Que les eaux nous guident
En octobre 2024, le binôme des curateurices, composé de Sasha Baydal et Nataša Petrešin-Bachelez, a dévoilé une exposition collective d’une générosité remarquable tant pour le nombre de régions géographiques dont elle met en lumière les destins et les interconnexions que pour la quantité de pratiques artistiques qui y sont intégrées. Intitulé Déplacements et torrents – Là où le Dnipro et l’Elbe se rencontrent, le projet accueille le public parisien à la Cité Internationale des Arts jusqu’au 18 janvier 2025, avant de réaliser ensuite un voyage en République Tchèque pour son acte deux.

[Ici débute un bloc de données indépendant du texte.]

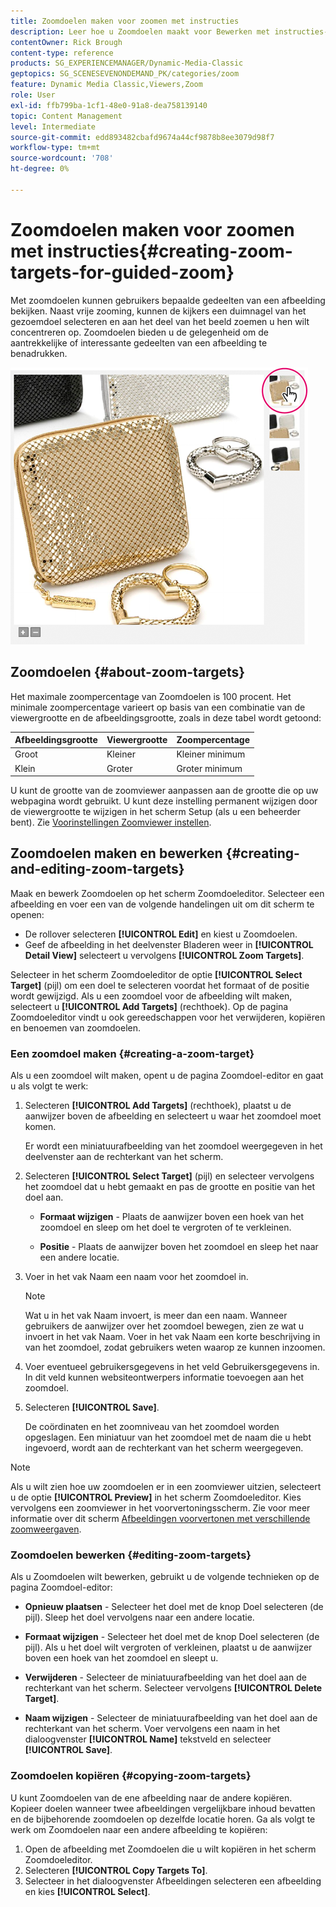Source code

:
 ```yaml
---
title: Zoomdoelen maken voor zoomen met instructies
description: Leer hoe u Zoomdoelen maakt voor Bewerken met instructies-optie in Adobe Dynamic Media Classic.
contentOwner: Rick Brough
content-type: reference
products: SG_EXPERIENCEMANAGER/Dynamic-Media-Classic
geptopics: SG_SCENESEVENONDEMAND_PK/categories/zoom
feature: Dynamic Media Classic,Viewers,Zoom
role: User
exl-id: ffb799ba-1cf1-48e0-91a8-dea758139140
topic: Content Management
level: Intermediate
source-git-commit: edd893482cbafd9674a44cf9878b8ee3079d98f7
workflow-type: tm+mt
source-wordcount: '708'
ht-degree: 0%

---
```


# Zoomdoelen maken voor zoomen met instructies{#creating-zoom-targets-for-guided-zoom}

Met zoomdoelen kunnen gebruikers bepaalde gedeelten van een afbeelding bekijken. Naast vrije zooming, kunnen de kijkers een duimnagel van het gezoemdoel selecteren en aan het deel van het beeld zoemen u hen wilt concentreren op. Zoomdoelen bieden u de gelegenheid om de aantrekkelijke of interessante gedeelten van een afbeelding te benadrukken.

![Zoomdoelen maken voor zoomen met instructies](/help/using/assets/zo_guided_zoom.png)

## Zoomdoelen {#about-zoom-targets}

Het maximale zoompercentage van Zoomdoelen is 100 procent. Het minimale zoompercentage varieert op basis van een combinatie van de viewergrootte en de afbeeldingsgrootte, zoals in deze tabel wordt getoond:

| Afbeeldingsgrootte | Viewergrootte | Zoompercentage |
| --- | --- | --- |
| Groot | Kleiner | Kleiner minimum |
| Klein | Groter | Groter minimum |

U kunt de grootte van de zoomviewer aanpassen aan de grootte die op uw webpagina wordt gebruikt. U kunt deze instelling permanent wijzigen door de viewergrootte te wijzigen in het scherm Setup (als u een beheerder bent). Zie [Voorinstellingen Zoomviewer instellen](setting-zoom-viewer-presets.md#setting_up_zoom_viewer_presets).

## Zoomdoelen maken en bewerken {#creating-and-editing-zoom-targets}

Maak en bewerk Zoomdoelen op het scherm Zoomdoeleditor. Selecteer een afbeelding en voer een van de volgende handelingen uit om dit scherm te openen:

* De rollover selecteren **[!UICONTROL Edit]** en kiest u Zoomdoelen.
* Geef de afbeelding in het deelvenster Bladeren weer in **[!UICONTROL Detail View]** selecteert u vervolgens **[!UICONTROL Zoom Targets]**.

Selecteer in het scherm Zoomdoeleditor de optie **[!UICONTROL Select Target]** (pijl) om een doel te selecteren voordat het formaat of de positie wordt gewijzigd. Als u een zoomdoel voor de afbeelding wilt maken, selecteert u **[!UICONTROL Add Targets]** (rechthoek). Op de pagina Zoomdoeleditor vindt u ook gereedschappen voor het verwijderen, kopiëren en benoemen van zoomdoelen.

### Een zoomdoel maken {#creating-a-zoom-target}

Als u een zoomdoel wilt maken, opent u de pagina Zoomdoel-editor en gaat u als volgt te werk:

1. Selecteren **[!UICONTROL Add Targets]** (rechthoek), plaatst u de aanwijzer boven de afbeelding en selecteert u waar het zoomdoel moet komen.

   Er wordt een miniatuurafbeelding van het zoomdoel weergegeven in het deelvenster aan de rechterkant van het scherm.

1. Selecteren **[!UICONTROL Select Target]** (pijl) en selecteer vervolgens het zoomdoel dat u hebt gemaakt en pas de grootte en positie van het doel aan.

   * **Formaat wijzigen** - Plaats de aanwijzer boven een hoek van het zoomdoel en sleep om het doel te vergroten of te verkleinen.

   * **Positie** - Plaats de aanwijzer boven het zoomdoel en sleep het naar een andere locatie.

1. Voer in het vak Naam een naam voor het zoomdoel in.

   >[!NOTE]
   >
   >Wat u in het vak Naam invoert, is meer dan een naam. Wanneer gebruikers de aanwijzer over het zoomdoel bewegen, zien ze wat u invoert in het vak Naam. Voer in het vak Naam een korte beschrijving in van het zoomdoel, zodat gebruikers weten waarop ze kunnen inzoomen.

1. Voer eventueel gebruikersgegevens in het veld Gebruikersgegevens in. In dit veld kunnen websiteontwerpers informatie toevoegen aan het zoomdoel.
1. Selecteren **[!UICONTROL Save]**.

   De coördinaten en het zoomniveau van het zoomdoel worden opgeslagen. Een miniatuur van het zoomdoel met de naam die u hebt ingevoerd, wordt aan de rechterkant van het scherm weergegeven.

>[!NOTE]
>
>Als u wilt zien hoe uw zoomdoelen er in een zoomviewer uitzien, selecteert u de optie **[!UICONTROL Preview]** in het scherm Zoomdoeleditor. Kies vervolgens een zoomviewer in het voorvertoningsscherm. Zie voor meer informatie over dit scherm [Afbeeldingen voorvertonen met verschillende zoomweergaven](previewing-image-assets-different-zoom.md#previewing_image_assets_with_different_zoom_viewers).

### Zoomdoelen bewerken {#editing-zoom-targets}

Als u Zoomdoelen wilt bewerken, gebruikt u de volgende technieken op de pagina Zoomdoel-editor:

* **Opnieuw plaatsen** - Selecteer het doel met de knop Doel selecteren (de pijl). Sleep het doel vervolgens naar een andere locatie.

* **Formaat wijzigen** - Selecteer het doel met de knop Doel selecteren (de pijl). Als u het doel wilt vergroten of verkleinen, plaatst u de aanwijzer boven een hoek van het zoomdoel en sleept u.

* **Verwijderen** - Selecteer de miniatuurafbeelding van het doel aan de rechterkant van het scherm. Selecteer vervolgens **[!UICONTROL Delete Target]**.

* **Naam wijzigen** - Selecteer de miniatuurafbeelding van het doel aan de rechterkant van het scherm. Voer vervolgens een naam in het dialoogvenster **[!UICONTROL Name]** tekstveld en selecteer **[!UICONTROL Save]**.

### Zoomdoelen kopiëren {#copying-zoom-targets}

U kunt Zoomdoelen van de ene afbeelding naar de andere kopiëren. Kopieer doelen wanneer twee afbeeldingen vergelijkbare inhoud bevatten en de bijbehorende zoomdoelen op dezelfde locatie horen. Ga als volgt te werk om Zoomdoelen naar een andere afbeelding te kopiëren:

1. Open de afbeelding met Zoomdoelen die u wilt kopiëren in het scherm Zoomdoeleditor.
1. Selecteren **[!UICONTROL Copy Targets To]**.
1. Selecteer in het dialoogvenster Afbeeldingen selecteren een afbeelding en kies **[!UICONTROL Select]**.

L’exposition est pensée comme un endroit fictif qui serait le lieu de rencontre de deux fleuves européens importants dont les noms sont mentionnés dans l’intitulé. Même si en réalité le Dnipro et l’Elbe ne se croisent pas, Baydal et Petrešin-Bachelez proposent de songer avec elleux, de manière métaphorique, à quoi l’espace de contact de ces eaux pourrait ressembler.
Personnellement, je trouve cette façon de réfléchir avec et à partir de rivières assez inspirante pour de multiples raisons. Tout d’abord, le Dnipro et l’Elbe, tout comme les autres fleuves, ne connaissent pas de frontières nationales. Bien qu’elles soient capables de matérialiser elles-mêmes des barrières naturelles, provoquant des séparations éventuelles, les rivières ne se plient pas aux imaginaires nationalistes des humains, mais les transcendent facilement. À cet égard, les eaux garantissent la transmission et l’inséparabilité. Deuxièmement, les fleuves sont des eaux en mouvement, par définition. La question de mobilités multi-espèces (à la fois voulues, mais aussi forcées) est cruciale pour ce projet. Troisièmement, les masses d’eau peuvent être considérées en tant qu’appareils mnémoniques, car elles sont capables d’accumuler les informations et garder les traces des choses passées. Dans ce sens, les rivières viennent symboliquement « enregistrer » ce dont elles témoignent. À partir de cette réflexion rapide sur la nature des fleuves, il devient donc possible de définir les trois problématiques-clés autour desquelles l’exposition imaginée par Baydal et Petrešin-Bachelez s’articule : une perspective transnationale qui réunit les peuples de divers territoires, une idée de mobilité de toute sorte et la question de mémoire.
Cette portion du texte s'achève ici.